DAY 2: ASR break-out discussion

Andrew Morris, chair

- Joan's full-combination likelihood equations
- product-of-errors rule c/w hybrid posteriors, HMM likelihoods
- RBFs for connectionist-style MD-compatible likelihoods?

Audition break-out discussion

(Joerg & Christos)

(dpwe wasn't there)

Final wrap-up session (left-over presentations from day 1):

Chris Kermorvant: "Multipath stochastic equalization"

- find transform from observed to training
-matched features by examining each best path through decoder.
Iterate between finding best decoder path and best equalization. - i.e. *state-dependent* feature mapping

Katrin Keller: "Wavelet domain Hidden Markov Trees (WHMT)"

- replace GMMs with more complex statistic inference model
- assign 'hidden state' at nodes in wavelet tree, infer feature distributions for descendent nodes dependent on state - figure out the whole thing with EM.

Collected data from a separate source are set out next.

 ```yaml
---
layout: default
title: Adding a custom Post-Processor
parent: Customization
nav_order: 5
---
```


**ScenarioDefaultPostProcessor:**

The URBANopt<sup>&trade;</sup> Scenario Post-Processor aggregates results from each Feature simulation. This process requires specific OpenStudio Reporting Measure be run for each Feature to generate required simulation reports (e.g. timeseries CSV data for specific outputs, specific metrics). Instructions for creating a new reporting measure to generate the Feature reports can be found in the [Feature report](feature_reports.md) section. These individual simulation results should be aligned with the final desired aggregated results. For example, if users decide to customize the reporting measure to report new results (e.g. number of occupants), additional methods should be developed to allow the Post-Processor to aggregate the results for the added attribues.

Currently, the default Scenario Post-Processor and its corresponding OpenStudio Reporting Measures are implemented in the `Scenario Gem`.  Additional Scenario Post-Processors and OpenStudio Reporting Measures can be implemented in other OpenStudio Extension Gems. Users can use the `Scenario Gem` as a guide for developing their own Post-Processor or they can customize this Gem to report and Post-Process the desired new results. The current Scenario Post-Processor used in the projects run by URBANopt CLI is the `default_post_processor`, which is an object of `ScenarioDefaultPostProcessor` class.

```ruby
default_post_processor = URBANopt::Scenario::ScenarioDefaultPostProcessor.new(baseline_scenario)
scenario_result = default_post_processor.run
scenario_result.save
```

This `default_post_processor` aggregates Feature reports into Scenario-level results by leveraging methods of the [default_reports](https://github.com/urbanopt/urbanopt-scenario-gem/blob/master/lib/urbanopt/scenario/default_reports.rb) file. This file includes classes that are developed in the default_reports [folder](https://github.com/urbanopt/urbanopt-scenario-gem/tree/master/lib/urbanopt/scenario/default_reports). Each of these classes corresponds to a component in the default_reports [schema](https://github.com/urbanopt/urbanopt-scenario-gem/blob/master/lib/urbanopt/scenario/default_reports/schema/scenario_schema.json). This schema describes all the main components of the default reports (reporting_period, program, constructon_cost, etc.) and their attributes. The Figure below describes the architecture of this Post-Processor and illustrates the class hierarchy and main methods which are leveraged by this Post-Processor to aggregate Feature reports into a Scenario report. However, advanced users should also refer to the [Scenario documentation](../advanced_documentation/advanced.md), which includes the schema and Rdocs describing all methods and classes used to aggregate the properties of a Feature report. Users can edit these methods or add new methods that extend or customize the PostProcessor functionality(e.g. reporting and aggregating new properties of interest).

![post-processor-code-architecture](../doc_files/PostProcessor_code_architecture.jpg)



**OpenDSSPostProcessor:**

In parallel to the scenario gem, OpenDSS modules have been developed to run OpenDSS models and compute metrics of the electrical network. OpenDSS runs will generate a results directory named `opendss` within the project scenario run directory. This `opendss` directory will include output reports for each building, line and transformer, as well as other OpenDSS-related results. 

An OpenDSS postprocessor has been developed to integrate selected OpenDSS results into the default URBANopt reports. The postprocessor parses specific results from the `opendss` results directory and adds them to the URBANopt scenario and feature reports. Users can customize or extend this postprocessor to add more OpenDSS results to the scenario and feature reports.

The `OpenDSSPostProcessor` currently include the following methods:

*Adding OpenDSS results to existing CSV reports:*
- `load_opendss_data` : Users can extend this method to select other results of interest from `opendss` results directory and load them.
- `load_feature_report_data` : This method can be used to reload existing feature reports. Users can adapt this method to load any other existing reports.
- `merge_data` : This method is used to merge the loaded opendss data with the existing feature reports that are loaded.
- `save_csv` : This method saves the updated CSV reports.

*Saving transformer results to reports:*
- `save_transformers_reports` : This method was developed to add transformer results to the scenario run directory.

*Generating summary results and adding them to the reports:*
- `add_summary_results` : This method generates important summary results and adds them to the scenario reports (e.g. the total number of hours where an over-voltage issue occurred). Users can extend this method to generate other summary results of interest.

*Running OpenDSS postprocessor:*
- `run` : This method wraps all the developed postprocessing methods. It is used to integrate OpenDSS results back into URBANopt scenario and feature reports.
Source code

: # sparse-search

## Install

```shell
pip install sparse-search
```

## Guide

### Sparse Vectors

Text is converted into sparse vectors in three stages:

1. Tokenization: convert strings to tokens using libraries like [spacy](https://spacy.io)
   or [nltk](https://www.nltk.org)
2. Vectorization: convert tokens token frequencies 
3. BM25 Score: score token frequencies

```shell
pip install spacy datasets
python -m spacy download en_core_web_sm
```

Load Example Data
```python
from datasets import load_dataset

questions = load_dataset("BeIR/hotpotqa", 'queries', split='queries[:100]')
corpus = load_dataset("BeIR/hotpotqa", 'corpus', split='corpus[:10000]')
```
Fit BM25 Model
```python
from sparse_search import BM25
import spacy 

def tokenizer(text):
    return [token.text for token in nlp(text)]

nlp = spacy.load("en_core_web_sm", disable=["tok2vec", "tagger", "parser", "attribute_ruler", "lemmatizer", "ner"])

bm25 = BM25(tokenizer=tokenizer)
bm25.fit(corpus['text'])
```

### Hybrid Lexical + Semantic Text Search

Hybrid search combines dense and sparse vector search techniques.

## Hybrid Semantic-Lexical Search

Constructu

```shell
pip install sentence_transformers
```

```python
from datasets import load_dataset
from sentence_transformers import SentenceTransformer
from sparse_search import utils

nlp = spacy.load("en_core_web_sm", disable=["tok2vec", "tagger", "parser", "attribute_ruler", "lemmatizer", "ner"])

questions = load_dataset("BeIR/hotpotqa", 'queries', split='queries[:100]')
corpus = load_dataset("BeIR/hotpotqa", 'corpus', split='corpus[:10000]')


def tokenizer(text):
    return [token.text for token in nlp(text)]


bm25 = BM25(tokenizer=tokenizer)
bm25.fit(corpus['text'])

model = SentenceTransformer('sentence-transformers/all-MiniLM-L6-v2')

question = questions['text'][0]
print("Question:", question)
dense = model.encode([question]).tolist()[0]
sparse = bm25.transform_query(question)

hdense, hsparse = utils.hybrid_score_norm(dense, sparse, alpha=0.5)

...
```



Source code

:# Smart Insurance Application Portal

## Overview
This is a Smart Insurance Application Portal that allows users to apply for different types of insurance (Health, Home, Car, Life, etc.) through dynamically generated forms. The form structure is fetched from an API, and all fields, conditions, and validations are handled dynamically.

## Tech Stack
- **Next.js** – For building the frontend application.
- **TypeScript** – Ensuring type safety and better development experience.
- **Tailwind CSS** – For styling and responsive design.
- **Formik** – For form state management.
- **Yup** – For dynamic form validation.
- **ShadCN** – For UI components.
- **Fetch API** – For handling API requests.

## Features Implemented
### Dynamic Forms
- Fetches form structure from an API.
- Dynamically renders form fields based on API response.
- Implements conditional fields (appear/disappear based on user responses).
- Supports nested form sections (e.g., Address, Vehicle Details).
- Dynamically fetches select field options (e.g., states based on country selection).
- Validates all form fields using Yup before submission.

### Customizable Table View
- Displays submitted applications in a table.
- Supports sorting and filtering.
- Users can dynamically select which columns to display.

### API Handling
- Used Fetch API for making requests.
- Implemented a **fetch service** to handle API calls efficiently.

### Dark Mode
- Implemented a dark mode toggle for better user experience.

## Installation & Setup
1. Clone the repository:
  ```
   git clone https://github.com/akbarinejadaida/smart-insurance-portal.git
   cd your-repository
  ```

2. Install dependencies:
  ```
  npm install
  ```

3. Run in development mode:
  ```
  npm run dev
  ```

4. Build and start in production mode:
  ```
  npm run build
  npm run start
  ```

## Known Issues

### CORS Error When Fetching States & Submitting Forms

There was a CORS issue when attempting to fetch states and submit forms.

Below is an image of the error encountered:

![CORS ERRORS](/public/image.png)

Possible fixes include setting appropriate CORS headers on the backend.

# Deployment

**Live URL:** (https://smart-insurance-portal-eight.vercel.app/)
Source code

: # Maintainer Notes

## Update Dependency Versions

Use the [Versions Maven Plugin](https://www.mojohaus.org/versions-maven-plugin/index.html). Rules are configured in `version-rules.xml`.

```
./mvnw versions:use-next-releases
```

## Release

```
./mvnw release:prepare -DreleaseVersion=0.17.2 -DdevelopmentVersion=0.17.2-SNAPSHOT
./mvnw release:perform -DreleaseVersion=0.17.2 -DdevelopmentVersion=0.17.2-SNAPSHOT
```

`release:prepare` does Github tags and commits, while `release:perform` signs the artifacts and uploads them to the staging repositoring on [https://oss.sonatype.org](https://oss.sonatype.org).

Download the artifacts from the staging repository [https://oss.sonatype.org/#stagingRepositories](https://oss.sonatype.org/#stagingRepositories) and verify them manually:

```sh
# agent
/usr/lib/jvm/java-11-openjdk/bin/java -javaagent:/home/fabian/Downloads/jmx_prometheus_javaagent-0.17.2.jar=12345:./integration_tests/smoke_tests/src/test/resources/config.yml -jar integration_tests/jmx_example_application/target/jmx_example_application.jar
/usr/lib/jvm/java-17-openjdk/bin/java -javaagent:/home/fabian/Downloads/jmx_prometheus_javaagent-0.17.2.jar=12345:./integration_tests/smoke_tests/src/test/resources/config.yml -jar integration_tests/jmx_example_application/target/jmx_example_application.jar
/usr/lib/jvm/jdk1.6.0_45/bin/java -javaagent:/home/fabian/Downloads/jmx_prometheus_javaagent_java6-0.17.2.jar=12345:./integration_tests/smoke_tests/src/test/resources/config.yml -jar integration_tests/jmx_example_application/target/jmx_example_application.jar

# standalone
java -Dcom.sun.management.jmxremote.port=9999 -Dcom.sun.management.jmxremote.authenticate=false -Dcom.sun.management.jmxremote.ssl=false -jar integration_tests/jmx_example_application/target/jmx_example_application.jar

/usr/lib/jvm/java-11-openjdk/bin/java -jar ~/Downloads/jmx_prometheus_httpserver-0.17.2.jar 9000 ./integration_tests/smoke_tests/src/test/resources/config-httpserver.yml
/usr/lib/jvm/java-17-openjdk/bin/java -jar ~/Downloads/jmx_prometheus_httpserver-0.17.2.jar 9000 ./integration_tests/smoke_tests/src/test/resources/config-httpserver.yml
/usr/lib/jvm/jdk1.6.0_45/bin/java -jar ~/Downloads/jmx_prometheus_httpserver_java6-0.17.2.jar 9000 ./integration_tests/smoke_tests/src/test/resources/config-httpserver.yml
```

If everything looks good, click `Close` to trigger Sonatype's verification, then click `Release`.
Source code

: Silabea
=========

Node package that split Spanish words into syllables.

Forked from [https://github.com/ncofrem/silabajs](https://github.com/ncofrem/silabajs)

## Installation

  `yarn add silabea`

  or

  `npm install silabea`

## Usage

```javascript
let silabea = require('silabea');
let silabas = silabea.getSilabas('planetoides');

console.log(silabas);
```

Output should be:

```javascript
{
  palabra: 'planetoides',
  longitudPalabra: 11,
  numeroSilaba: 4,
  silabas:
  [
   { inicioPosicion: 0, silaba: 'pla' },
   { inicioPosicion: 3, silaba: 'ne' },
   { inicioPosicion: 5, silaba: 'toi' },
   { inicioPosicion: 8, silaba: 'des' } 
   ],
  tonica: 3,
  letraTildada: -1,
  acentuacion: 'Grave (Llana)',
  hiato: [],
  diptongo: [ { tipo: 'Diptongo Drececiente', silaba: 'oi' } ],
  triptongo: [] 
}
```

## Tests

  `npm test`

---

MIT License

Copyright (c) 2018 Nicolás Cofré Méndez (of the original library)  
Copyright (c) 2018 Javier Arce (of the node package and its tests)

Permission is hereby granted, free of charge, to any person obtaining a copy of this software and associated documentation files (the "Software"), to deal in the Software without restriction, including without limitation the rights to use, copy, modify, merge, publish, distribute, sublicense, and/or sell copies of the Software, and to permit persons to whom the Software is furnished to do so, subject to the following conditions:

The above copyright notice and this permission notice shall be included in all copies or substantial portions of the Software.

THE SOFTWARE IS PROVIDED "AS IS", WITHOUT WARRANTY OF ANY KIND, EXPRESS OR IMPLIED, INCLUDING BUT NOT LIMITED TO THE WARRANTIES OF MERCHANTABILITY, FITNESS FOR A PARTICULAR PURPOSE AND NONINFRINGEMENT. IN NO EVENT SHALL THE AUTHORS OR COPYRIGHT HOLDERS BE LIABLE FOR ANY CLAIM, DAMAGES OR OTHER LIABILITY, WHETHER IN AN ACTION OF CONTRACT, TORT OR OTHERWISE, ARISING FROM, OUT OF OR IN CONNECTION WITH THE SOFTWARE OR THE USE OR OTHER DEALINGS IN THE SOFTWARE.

Andrew Morris: - Radial Basis Function (RBF) nets for connectionist likelihoods

- not really competitive with HTK GMMs?
- Can use HTK to find Gaussians, then use 2nd layer to calculate posteriors using Bayes' rule.
- Posterior decomposition into mismatch & utility measures - e.g. weights can have components due to noise/features and a part that simply means certain streams are best for certain classes.
- Clean-data likelihood as mismatch measure - maybe you can detect noisy data by looking at its likelihood distribution.
But in practice many noise conditions look a lot like the clean data - maybe *less* likelihood variation?